Ils me regardent faire d’un air un peu atterré.
— Toi, tu vas bien ? demande Astor. Je demande ça, parce que tu es en train d’enlever ta chemise au milieu de la rue.
— J’ai des fourmis de feu partout dans le dos, dis-je en me fouettant avec la chemise, ce qui ne sert à rien du tout.
— Un type nous est rentré dedans avec sa voiture et a essayé de prendre les enfants, m’informe Rita.

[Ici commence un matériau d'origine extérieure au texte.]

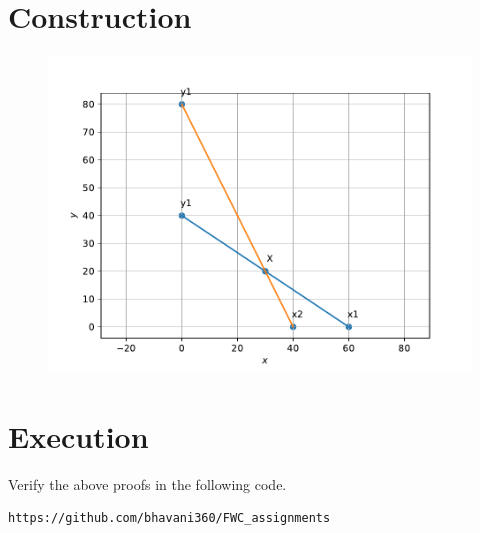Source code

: \documentclass[journal,10pt]{article}
\begin{document}
\section*{Construction}
\begin{figure}[h]
\includegraphics[scale=0.5]{op1.pdf} 
\end{figure}
\section*{Execution}
Verify the above proofs in the following code.\\
\begin{lstlisting}
https://github.com/bhavani360/FWC_assignments
\end{lstlisting}
 
\end{document}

— Oui, je sais, dis-je en faisant des contorsions qu’un bretzel m’envierait.
— Comment ça, tu sais ?
— Il s’est enfui, dit une voix derrière nous, à toute vitesse. (Je m’interromps dans ma chasse aux fourmis pour voir un flic en tenue encore hors d’haleine d’avoir couru après Weiss. Il est assez jeune, l’air sportif, et son badge annonce LEAR. Il s’arrête et me regarde.) Les vêtements ne sont pas facultatifs, ici, mon vieux.
— Fourmis de feu, réponds-je. Rita, tu peux me donner un coup de main, s’il te plaît ?

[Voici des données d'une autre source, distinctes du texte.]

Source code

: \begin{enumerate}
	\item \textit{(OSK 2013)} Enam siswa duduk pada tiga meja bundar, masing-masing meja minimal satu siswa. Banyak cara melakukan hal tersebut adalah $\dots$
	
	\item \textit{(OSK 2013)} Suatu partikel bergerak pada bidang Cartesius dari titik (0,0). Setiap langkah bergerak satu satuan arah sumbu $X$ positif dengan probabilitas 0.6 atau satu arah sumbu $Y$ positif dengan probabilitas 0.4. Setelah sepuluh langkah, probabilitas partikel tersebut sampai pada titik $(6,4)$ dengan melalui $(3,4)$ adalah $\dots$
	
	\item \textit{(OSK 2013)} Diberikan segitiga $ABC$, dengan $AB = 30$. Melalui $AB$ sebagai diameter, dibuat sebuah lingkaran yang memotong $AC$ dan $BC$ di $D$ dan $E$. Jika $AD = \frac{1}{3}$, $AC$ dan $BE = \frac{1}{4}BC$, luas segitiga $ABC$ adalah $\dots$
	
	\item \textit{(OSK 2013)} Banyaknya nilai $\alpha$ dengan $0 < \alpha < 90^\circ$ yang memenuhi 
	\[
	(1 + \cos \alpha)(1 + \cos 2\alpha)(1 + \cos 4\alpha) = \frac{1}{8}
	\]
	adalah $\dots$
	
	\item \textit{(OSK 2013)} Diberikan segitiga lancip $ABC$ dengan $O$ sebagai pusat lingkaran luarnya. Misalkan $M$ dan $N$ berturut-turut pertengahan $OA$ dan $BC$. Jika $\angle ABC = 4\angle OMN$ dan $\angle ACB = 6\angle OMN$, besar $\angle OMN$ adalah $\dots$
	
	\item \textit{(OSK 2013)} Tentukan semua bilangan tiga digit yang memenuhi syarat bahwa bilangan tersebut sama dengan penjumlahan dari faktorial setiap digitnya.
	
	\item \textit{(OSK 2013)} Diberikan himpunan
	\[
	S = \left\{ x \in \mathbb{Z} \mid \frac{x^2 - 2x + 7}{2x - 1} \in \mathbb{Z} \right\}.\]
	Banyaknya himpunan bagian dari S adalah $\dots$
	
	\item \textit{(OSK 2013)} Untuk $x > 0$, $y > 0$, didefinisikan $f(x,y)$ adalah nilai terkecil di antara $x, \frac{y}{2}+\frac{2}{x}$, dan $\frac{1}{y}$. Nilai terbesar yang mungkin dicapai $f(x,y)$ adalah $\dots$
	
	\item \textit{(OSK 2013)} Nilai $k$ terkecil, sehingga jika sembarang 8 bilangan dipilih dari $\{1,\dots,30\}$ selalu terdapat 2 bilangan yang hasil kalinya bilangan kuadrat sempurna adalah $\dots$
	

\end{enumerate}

— Vous connaissez ce type ? lui demande le flic.
— C’est mon mari, répond-elle.
Elle lâche les enfants, un peu à contrecœur, et entreprend de me claquer le dos.
— Bon, dit Lear. Quoi qu’il en soit, le type s’est enfui. Il a foncé vers la voie express et les galeries marchandes. J’ai appelé le central, ils sont en alerte, mais… Je dois dire qu’il courait bien vite pour quelqu’un qui avait un crayon enfoncé dans la jambe.
— Mon crayon, précise Cody, avec un petit sourire que je ne lui ai jamais vu.
— Et moi, je lui ai donné un grand coup de poing entre les cuisses, dit Astor.
Je les regarde. Ils ont l’air si contents d’eux ; et, en toute franchise, je le suis aussi. Weiss a fait le pire – et ils ont juste renchéri. Mes petits prédateurs. C’est tout juste si je n’en oublie pas la douleur fulgurante des piqûres. Mais tout juste, étant donné que les tapes de Rita n’arrangent rien du tout.
— Vous avez là de vrais petits scouts, dit Lear en regardant les enfants d’un air à la fois approbateur et légèrement inquiet.
— C’est que Cody, répond Astor. Et il a fait qu’une réunion. Lear ouvre la bouche, se rend compte qu’il n’a rien à lui répondre, et la referme.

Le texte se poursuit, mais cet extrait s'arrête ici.